Nothing strikes fear into the hearts of some students more than a writing assignment. I anticipate the groans and complaints before I tell students what we will be doing and I totally understand their feelings. Writing isn’t easy for many reasons. It requires you to do many things all at the same time. First, there’s understanding a subject well enough to be able to write about it. Then, you need to be able to translate that understanding into your own thoughts that you intend to communicate. Next, take those thoughts and turn them into sentences. Finally, there is the actual output of those thoughts onto paper or onto a screen. If you struggle with any (or all) of these steps, then writing is going to be a challenge.

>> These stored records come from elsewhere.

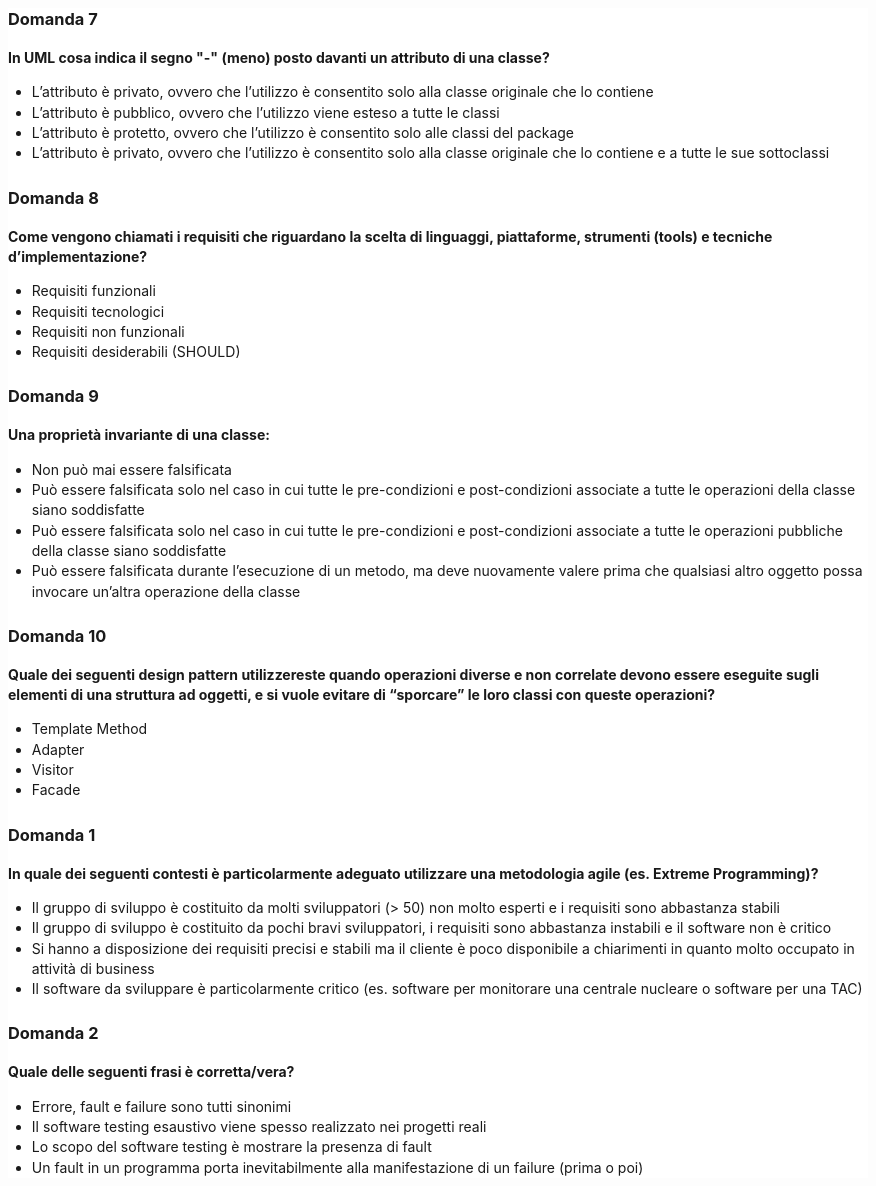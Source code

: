 ### Domanda 7
**In UML cosa indica il segno "-" (meno) posto davanti un attributo di una classe?**  
- L’attributo è privato, ovvero che l’utilizzo è consentito solo alla classe originale che lo contiene  
- L’attributo è pubblico, ovvero che l’utilizzo viene esteso a tutte le classi  
- L’attributo è protetto, ovvero che l’utilizzo è consentito solo alle classi del package  
- L’attributo è privato, ovvero che l’utilizzo è consentito solo alla classe originale che lo contiene e a tutte le sue sottoclassi  

### Domanda 8
**Come vengono chiamati i requisiti che riguardano la scelta di linguaggi, piattaforme, strumenti (tools) e tecniche d’implementazione?**  
- Requisiti funzionali  
- Requisiti tecnologici  
- Requisiti non funzionali  
- Requisiti desiderabili (SHOULD)  

### Domanda 9
**Una proprietà invariante di una classe:**  
- Non può mai essere falsificata  
- Può essere falsificata solo nel caso in cui tutte le pre-condizioni e post-condizioni associate a tutte le operazioni della classe siano soddisfatte  
- Può essere falsificata solo nel caso in cui tutte le pre-condizioni e post-condizioni associate a tutte le operazioni pubbliche della classe siano soddisfatte  
- Può essere falsificata durante l’esecuzione di un metodo, ma deve nuovamente valere prima che qualsiasi altro oggetto possa invocare un’altra operazione della classe  

### Domanda 10
**Quale dei seguenti design pattern utilizzereste quando operazioni diverse e non correlate devono essere eseguite sugli elementi di una struttura ad oggetti, e si vuole evitare di “sporcare” le loro classi con queste operazioni?**  
- Template Method  
- Adapter  
- Visitor  
- Facade  

### Domanda 1
**In quale dei seguenti contesti è particolarmente adeguato utilizzare una metodologia agile (es. Extreme Programming)?**  
- Il gruppo di sviluppo è costituito da molti sviluppatori (> 50) non molto esperti e i requisiti sono abbastanza stabili  
- Il gruppo di sviluppo è costituito da pochi bravi sviluppatori, i requisiti sono abbastanza instabili e il software non è critico  
- Si hanno a disposizione dei requisiti precisi e stabili ma il cliente è poco disponibile a chiarimenti in quanto molto occupato in attività di business  
- Il software da sviluppare è particolarmente critico (es. software per monitorare una centrale nucleare o software per una TAC)  

### Domanda 2
**Quale delle seguenti frasi è corretta/vera?**  
- Errore, fault e failure sono tutti sinonimi  
- Il software testing esaustivo viene spesso realizzato nei progetti reali  
- Lo scopo del software testing è mostrare la presenza di fault  
- Un fault in un programma porta inevitabilmente alla manifestazione di un failure (prima o poi)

That said, there are certain strategies that can help and different strategies are used for different types of writing. For example, the method of attack for a research paper is different from the way you approach a compare and contrast essay. Today, we will talk about how to write an effective summary in your own words that addresses the main idea and important details. You can use this strategy with both fiction and nonfiction. Are you still awake? I know learning how to write isn’t exciting or glamorous, but if you understand how this works, then you can use it to summarize a-n-y-t-h-i-n-g. You can think of it as another tool in your English language toolbox.
- Read. Reread. Reread again, if needed. The first step in writing an effective summary is to understand what you have read. This may mean reading the selection more than once. When reading, I like to follow along with my pencil under each word. On my first read through a passage I don’t mark the paper—my pencil tip hovers just above the words. I find that this keeps me focused and engaged. I also like having my pencil ready to underline when the time comes.
- Underline or highlight main ideas and important details. Now that you understand the selection, go back to the beginning and mark it up. You can do this with a highlighter or by underlining with your pencil. Remember, when you’re writing a summary, you are only going to include the most important and essential information, so that is the only stuff you should be marking.
- On a separate sheet of paper, take notes on the main idea and important details that you highlighted or underlined. When you take notes, you should be writing incomplete sentences. These notes are for your use and you will turn them into complete sentences later in your summary. Here’s the key...these notes need to be in your own words. If you don’t do this, your summary will sound exactly like the passage and you could be guilty of plagiarism. Turning the main idea and details into your own words may be the hardest part, but once you get through this, writing the summary is a piece of cake.
- Write your summary. Try to use only your notes. Resist the temptation to look back at the passage or article! If your notes are about the main idea and important details and are written in your own words, then your notes should be all that you need. Remember that your notes are not in complete sentences. Be sure to read your notes carefully and add in words to make your sentences complete. When you are finished, read over what you wrote and look for errors in spelling and grammar. If you have time, ask a friend or adult to read what you wrote. Another set of eyes is almost always helpful.
Now you have a strategy! Having a plan can certainly make writing less stressful because you know how to start and you know what to do next. Writing is a process and the only way to get better at writing is to write more. I would bet you’ve heard that before! So, don’t be afraid or reluctant to write. What’s the worst that could happen? You write a less than stellar summary? Gotta start somewhere. The next one will be better.